生き物を始めて殺した日
若かった頃 フランス料理人を目指して修行に励んでいた時のことです
その頃は 広島で修行中の日々を送っていました オーナーは 若い料理人を集め本格的なレストラン作りに力を入れていました。 少しでもヨーロッパ料理近づけようと切磋琢磨する若い料理人を応援してくれ 自由な環境で料理を作らせてくれました。 当時はまだ ヨーロッパ料理は未知の料理で 今では周知の事実ですが パスタという言葉はなくスパゲッティナポリタン フォアグラはペーストの缶詰のみ ボジョレー・ヌーヴォーに至っては言葉も知らない時代で 料理書を見ては 未知の食材を思い描き 試作をしては食べてもらう日々 本に載っているハーブも種を探し種から育て 石油のドラム缶で燻製装置も作りハム ニジマスの燻製も作りました。
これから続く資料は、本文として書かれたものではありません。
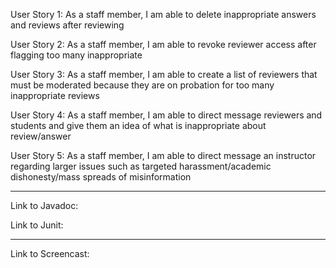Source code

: User Story 1: As a staff member, I am able to delete inappropriate answers and reviews after reviewing 

User Story 2: As a staff member, I am able to revoke reviewer access after flagging too many inappropriate

User Story 3: As a staff member, I am able to create a list of reviewers that must be moderated because they are on probation for too many inappropriate reviews 

User Story 4: As a staff member, I am able to direct message reviewers and students and give them an idea of what is inappropriate about review/answer 

User Story 5: As a staff member, I am able to direct message an instructor regarding larger issues such as targeted harassment/academic dishonesty/mass spreads of misinformation 

_______

Link to Javadoc: 

Link to Junit: 

_______

Link to Screencast:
ある時 ホロホロ鳥をフランスでは使っていると書かれているのを見つけ 使ってみたい 未知の食材を手にしてみたい どうやって見つけることができたのかは忘れましたが 岡山で飼育しているのを見つけ取り寄せることにしました 宅配便もない時代 冷蔵輸送も発達しておらず しかも鉄道輸送のみの時代 生の食材の仕入れは難しい時代ででした。とりあえず発注 数日して 到着した荷物を見てビックリ 生きていて籠の中で鳴いているではないですか ⁉ 後輩と二人「どうしよう?」目の前のホロホロ鳥を見て立ちすくんで啞然としたことを思い出します。連絡してみると「〆めて送ることは法律で禁止されている」とのこと 都会育ち 生きた鶏も触ったこともなく ましてや〆たことなど あろうはずもありません。 しかし 殺さなければならない❕どうしたら〆殺せる? 魚は慣れているがどうしたものか とりあえず首をひねり弱らせ切り落とせば何とかなるか? 郊外のレストランであっても調理場で〆ることは出来ない 意を決し裏山の藪の中へ 動くホロホロ鳥を目の当たりすると おじけづき 気迫がなえてしまう とりあえず首をつかむ 鋭く叫び逃げようと激しい抵抗 温かい筋肉の凄まじいエネルギーが手に伝わる 手に力を入れる がひねれない! 腰が引けて力が入らない 手に感じる温かい体は 初めて感じる生命に対する畏敬の念 〆殺すリアル感 とは言え何とかしないと 意を決して 力任せに一回転 最後の力が入らず手からすり抜け 首が折れたホロホロ鳥は走り回ってしまった。絞め殺す恐怖 手が震えた初体験 今も手に残っています。残り4匹は後輩が必死に絞め殺してくれ 湯につけ羽をむしり取り内臓を取り出し オーナーに試作した苦い思い出の食材です。 アドレナリンが出た下処理は初めてでした。